Now, what about those other taxes? Zubin Jelveh looked at the data back in 2008 and found that as corporate income taxes have declined over time, social insurance taxes (the payroll taxes collected to support Social Security and Medicare) have increased to sustain the margin between personal income tax receipts and total tax receipts. This makes sense given the matching taxes paid by employers to these programs, as these taxes have largely offset a good portion of corporate income taxes as a source of tax revenue from U.S. businesses. We also note that federal excise taxes have risen from 1946 through the present, which also has contributed to filling the gap and keeping the overall level of tax receipts as a percentage share of GDP stable over time.

Looking at the preliminary data for 2018, which saw both personal and corporate income tax rates decline with the passage of the Tax Cuts and Jobs Act of 2017, we see that total tax receipts as a percent of GDP dipped below the mean, but still falls within one standard deviation of it, just as in over two-thirds of previous years.
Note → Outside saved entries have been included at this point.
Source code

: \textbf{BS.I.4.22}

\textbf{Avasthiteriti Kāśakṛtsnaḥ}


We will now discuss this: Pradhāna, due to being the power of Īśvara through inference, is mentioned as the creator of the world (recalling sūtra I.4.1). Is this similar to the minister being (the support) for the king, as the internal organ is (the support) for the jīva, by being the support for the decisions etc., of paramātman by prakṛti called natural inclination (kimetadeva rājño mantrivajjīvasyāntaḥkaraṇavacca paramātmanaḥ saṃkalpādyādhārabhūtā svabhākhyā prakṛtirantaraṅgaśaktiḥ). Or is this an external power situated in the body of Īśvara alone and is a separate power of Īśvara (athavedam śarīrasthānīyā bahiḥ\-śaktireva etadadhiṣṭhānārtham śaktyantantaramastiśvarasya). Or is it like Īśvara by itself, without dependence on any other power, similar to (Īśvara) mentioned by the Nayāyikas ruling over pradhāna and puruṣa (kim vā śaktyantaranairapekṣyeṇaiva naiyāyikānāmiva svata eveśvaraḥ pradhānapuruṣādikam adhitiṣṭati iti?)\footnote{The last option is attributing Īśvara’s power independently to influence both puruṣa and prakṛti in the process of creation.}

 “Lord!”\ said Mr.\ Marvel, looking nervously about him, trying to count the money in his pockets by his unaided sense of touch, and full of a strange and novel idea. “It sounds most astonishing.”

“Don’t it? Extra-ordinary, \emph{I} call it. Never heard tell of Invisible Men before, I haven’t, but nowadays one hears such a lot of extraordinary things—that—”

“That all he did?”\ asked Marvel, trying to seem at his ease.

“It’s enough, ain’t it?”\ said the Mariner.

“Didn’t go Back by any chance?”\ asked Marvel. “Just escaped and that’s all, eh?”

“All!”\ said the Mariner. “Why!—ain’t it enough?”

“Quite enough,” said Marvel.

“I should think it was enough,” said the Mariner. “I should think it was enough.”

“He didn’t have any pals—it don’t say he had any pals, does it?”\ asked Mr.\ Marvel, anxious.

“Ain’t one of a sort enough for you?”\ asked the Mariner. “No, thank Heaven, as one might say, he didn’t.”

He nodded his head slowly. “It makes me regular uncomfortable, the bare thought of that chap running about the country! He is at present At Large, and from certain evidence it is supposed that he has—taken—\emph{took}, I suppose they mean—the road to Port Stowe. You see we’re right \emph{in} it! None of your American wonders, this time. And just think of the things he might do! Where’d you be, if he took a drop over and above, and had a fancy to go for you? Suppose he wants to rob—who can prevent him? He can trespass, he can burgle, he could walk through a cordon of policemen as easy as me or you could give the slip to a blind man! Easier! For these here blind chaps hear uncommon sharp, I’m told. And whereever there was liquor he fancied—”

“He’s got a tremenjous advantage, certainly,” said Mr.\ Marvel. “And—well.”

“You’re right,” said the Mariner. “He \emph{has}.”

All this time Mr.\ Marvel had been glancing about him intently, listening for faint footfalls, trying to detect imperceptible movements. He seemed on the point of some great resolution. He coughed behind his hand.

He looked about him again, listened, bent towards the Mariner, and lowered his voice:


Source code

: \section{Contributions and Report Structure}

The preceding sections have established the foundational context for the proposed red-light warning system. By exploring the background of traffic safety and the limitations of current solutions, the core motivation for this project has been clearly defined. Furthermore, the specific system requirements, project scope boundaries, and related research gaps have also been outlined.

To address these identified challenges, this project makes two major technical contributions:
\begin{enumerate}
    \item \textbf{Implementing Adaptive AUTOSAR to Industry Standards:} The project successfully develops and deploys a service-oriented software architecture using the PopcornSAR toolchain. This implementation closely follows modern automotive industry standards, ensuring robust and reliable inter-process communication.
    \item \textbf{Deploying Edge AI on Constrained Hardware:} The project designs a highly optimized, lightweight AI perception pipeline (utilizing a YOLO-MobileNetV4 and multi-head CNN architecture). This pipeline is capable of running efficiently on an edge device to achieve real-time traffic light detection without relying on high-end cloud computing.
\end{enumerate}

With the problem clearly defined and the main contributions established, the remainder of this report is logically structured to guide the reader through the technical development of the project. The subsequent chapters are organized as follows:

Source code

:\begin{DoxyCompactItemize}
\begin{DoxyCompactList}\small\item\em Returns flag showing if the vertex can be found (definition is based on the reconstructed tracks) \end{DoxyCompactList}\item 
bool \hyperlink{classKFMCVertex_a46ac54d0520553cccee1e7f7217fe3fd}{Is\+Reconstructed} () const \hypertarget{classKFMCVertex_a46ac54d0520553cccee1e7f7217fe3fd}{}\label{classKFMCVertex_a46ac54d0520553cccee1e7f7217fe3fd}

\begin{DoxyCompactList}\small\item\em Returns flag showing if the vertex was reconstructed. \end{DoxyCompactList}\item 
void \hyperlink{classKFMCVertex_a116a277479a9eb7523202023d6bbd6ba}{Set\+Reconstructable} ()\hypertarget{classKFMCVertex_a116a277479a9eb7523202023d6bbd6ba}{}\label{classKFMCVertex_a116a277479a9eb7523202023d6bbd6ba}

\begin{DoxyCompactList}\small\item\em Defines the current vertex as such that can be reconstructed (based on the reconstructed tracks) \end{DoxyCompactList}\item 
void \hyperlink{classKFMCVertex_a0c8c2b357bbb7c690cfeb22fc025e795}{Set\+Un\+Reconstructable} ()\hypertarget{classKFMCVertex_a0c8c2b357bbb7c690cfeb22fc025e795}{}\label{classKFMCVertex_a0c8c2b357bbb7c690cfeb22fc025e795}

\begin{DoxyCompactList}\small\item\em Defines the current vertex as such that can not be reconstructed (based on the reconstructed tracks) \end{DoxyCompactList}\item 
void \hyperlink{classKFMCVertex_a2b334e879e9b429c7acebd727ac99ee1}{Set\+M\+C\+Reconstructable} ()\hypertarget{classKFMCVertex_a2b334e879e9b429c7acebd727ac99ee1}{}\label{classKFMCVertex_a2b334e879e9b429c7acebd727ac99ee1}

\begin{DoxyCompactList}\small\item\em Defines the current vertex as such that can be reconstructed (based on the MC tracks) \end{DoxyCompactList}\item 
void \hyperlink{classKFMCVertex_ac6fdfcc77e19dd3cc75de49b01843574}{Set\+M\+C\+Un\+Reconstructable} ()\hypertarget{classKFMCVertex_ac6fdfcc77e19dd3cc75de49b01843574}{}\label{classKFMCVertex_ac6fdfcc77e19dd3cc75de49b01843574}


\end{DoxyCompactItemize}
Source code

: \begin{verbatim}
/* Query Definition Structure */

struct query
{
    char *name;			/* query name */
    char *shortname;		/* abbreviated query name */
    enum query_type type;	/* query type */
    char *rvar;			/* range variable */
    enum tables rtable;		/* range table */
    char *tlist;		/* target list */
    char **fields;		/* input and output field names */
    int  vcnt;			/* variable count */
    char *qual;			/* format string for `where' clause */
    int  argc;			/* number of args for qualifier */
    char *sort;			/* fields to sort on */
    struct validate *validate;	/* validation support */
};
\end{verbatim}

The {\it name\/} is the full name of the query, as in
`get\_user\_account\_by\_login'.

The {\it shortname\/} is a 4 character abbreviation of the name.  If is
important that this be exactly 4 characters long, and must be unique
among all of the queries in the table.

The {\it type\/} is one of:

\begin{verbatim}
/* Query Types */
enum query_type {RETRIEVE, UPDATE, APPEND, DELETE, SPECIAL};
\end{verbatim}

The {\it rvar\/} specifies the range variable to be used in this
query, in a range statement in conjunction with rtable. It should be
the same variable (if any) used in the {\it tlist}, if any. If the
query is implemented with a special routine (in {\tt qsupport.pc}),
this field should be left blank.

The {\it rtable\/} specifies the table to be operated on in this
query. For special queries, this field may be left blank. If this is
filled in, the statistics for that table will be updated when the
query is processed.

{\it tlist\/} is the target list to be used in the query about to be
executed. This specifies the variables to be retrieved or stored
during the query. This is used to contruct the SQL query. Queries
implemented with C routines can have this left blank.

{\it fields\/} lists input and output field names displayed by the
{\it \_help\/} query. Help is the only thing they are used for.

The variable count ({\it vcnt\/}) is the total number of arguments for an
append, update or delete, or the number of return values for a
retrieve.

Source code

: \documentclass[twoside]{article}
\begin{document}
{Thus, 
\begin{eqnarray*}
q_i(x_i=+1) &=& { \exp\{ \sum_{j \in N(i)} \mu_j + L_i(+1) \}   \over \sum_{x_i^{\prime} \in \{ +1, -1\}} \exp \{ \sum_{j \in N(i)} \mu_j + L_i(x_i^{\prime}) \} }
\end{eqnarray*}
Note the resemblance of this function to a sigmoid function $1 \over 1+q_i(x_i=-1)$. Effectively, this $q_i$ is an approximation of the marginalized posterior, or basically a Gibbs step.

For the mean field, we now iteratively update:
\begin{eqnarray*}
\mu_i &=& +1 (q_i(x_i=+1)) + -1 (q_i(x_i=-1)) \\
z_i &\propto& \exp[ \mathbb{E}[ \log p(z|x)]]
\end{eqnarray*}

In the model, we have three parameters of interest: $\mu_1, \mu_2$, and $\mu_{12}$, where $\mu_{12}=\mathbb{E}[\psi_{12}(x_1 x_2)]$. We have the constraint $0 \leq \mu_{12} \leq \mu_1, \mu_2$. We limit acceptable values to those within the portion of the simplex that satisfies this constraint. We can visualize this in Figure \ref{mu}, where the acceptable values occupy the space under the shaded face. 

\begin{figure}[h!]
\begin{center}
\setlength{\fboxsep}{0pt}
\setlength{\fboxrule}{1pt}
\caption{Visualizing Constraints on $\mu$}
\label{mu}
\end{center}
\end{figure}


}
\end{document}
Tax receipts from individual income taxes however rose slightly, despite the income tax cuts that took effect in 2018, staying above the mean but still falling within one standard deviation of it.

Hauser's Law appears to have held up surprisingly well over time.

Will it continue? Only time will tell, but given what we've observed, it would take more than simple changes in marginal income tax rates to boost the U.S. government's tax revenues above the historical range that characterizes the strange phenomenon that is Hauser's law.

References

Bradford Tax Institute. History of Federal Income Tax Rates: 1913-2019. [Online Text]. Accessed 13 January 2019.

Tax Foundation. Federal Individual Income Tax Rates History. [PDF Document]. 17 October 2013.

U.S. Department of the Treasury. September 2018 Monthly Treasury Statement. [PDF Document]. 17 October 2018.

U.S. Bureau of Economic Analysis. National income and Product Accounts Tables. Table 1.1.5. Gross Domestic Product. [Online Database]. Last Revised: 21 December 2018. Accessed: 14 January 2019.

U.S. White House Office of Management and Budget. Budget of the United States Government. Historical Tables. Table 1.1. Summary of Receipts, Outlays, and Surpluses or Deficits (-): 1789-2023. Table 2.1. Receipts by Source: 1934-2023. [PDF Document]. 12 February 2018.